With no child labor laws in place, poor working conditions, abuses, injuries and even deaths were commonplace throughout the late 19th century. Children risked their health, were not educated, and lost their childhoods while working 12 to 18 hour days for often just one dollar.
Although it took many years of hard work from advocates such as the National Consumers League, in 1938, President Franklin D. Roosevelt signed the Fair Labor Standards Act (FLSA). It provided workers with essential protections and placed limits on many forms of child labor, aimed at ensuring that their jobs don’t interfere with their education or health. The federal law set minimum ages of 16 for work during school hours, 14 for certain jobs after school, and 18 for dangerous work, with some exemptions.

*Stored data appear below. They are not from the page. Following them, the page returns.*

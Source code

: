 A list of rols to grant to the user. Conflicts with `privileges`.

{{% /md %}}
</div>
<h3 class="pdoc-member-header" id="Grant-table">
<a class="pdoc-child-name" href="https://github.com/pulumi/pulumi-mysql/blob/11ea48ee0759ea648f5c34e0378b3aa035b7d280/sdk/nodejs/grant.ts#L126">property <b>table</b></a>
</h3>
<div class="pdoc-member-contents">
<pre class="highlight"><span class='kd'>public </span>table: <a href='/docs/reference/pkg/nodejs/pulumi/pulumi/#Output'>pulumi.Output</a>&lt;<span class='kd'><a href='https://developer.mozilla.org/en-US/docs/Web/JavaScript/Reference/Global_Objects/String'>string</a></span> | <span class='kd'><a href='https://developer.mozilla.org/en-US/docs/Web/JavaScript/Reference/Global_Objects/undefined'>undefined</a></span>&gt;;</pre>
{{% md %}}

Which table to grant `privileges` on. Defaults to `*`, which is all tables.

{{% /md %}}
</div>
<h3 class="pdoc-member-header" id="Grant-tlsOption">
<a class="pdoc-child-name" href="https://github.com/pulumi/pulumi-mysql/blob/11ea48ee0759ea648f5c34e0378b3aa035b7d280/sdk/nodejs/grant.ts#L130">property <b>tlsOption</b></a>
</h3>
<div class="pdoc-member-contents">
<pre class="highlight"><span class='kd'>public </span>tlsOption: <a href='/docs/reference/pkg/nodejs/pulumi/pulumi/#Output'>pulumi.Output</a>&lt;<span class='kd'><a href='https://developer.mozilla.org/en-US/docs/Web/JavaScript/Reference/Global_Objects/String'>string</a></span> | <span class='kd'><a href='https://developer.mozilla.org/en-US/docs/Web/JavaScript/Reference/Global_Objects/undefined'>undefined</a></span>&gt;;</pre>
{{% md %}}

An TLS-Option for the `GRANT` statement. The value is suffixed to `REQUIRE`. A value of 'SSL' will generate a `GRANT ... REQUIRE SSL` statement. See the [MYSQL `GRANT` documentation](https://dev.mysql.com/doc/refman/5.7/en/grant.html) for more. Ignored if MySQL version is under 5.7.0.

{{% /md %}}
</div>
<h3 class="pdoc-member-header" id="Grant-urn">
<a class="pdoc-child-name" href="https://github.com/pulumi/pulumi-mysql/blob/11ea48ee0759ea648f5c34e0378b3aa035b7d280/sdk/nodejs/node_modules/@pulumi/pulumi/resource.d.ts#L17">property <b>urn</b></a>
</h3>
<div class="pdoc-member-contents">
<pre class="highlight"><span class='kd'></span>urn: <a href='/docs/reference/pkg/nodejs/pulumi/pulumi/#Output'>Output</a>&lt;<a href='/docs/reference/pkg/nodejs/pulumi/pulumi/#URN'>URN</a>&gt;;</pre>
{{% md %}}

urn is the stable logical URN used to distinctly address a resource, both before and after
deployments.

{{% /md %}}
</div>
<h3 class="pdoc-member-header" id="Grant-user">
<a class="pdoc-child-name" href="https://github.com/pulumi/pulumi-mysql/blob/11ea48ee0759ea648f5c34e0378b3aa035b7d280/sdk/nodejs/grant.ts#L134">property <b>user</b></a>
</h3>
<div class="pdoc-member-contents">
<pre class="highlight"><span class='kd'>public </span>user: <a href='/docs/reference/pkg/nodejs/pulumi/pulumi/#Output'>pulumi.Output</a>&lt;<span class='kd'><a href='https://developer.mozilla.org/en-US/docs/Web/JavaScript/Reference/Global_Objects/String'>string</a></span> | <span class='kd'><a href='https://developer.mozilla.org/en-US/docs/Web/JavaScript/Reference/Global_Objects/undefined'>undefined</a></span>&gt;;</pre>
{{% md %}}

Despite agriculture being one of the most dangerous industries (the U.S. Department of Labor statistics consistently rank it in the top three along with mining and construction), lawmakers exempted children working in agriculture from nearly all of the protections called for in the FLSA. That exemption remains intact today. Farmworker children as young as 12 are allowed to work an unlimited amount of hours outside of school, many times in jobs that require them to use sharp tools and that expose them to dangerous chemicals. Children are also allowed to perform hazardous work in agriculture at the age of 16, including operating heavy machinery, work that is deemed illegal in all other industries. According to the 2011 Fact Sheet on Childhood Agricultural Injuries, between 1995 and 2000, there were 695 total farm-related youth fatalities on U.S. farms. The Children in the Fields Campaign advocates not only for the protection of farmworker children, but for all children.
Now, there are legislators who are seeking to erode current protections for all working youth. In Feb. 7, Missouri State Senator Jane Cunningham (R-St. Louis) introduced SB222, which would revoke parts of the current Missouri child labor laws. The bill will allow younger children to work and remove the restrictions on the number of hours they are allowed to work in addition to removing the need for a work permit. If the bill is passed into law, schools will lose the ability to pull a permit if a child’s academic performance begins to suffer. The bill would also “remove the authority of the director of the Division of Labor Standards to inspect employers who employ children and to require them to keep certain records for children they employ,” and “repeal the presumption that the presence of a child in a workplace is evidence of employment.” Last year alone, the department issued 872 child labor violations across the state, with time and hour violations as the second most common type of citation. On Feb. 10, the bill was referred to the Senate General Laws Committee and did not have a set hearing date yet.
What’s more disturbing is that Missouri isn’t the only state attempting to weaken child labor laws. Maine’s State Senator Debra Plowman (R-Hampden) is backed by Gov. Paul LePage in a bill allowing highschoolers to work longer hours and more often during the school year. Those pushing to repeal the child labor protections enacted in 1991 for the changes include industry groups such as the Maine Restaurant Association, arguing that current laws are too strict compared to other New England states.
If enacted, the proposed bills would leave working children vulnerable to pressure from employers to work more than they feel comfortable with, increasing the danger of fatigue and taking the focus away from their studies. Contrary to what Missouri State Senator Cunningham may believe, not all parents act in the best interest of their children and employers won’t always put the child’s welfare above their bottom line. If employers could be trusted to regulate child labor, child exploitation would have never been an issue in the U.S. and the FLSA would not have been enacted.
Having children focused on working, whether it’s out of their own desire or because they feel pressured to, has been shown to interfere with their education and can condemn them to a life of poverty. Migrant and seasonal farmworker children, through agricultural exemptions in U.S. labor laws, are currently allowed to work more than any other group of children in the country, and also have staggering dropout rates – it is estimated that more than half never graduate from high school.
The U.S. needs to strengthen and equalize the child labor laws for the safety of all children, not take steps backwards.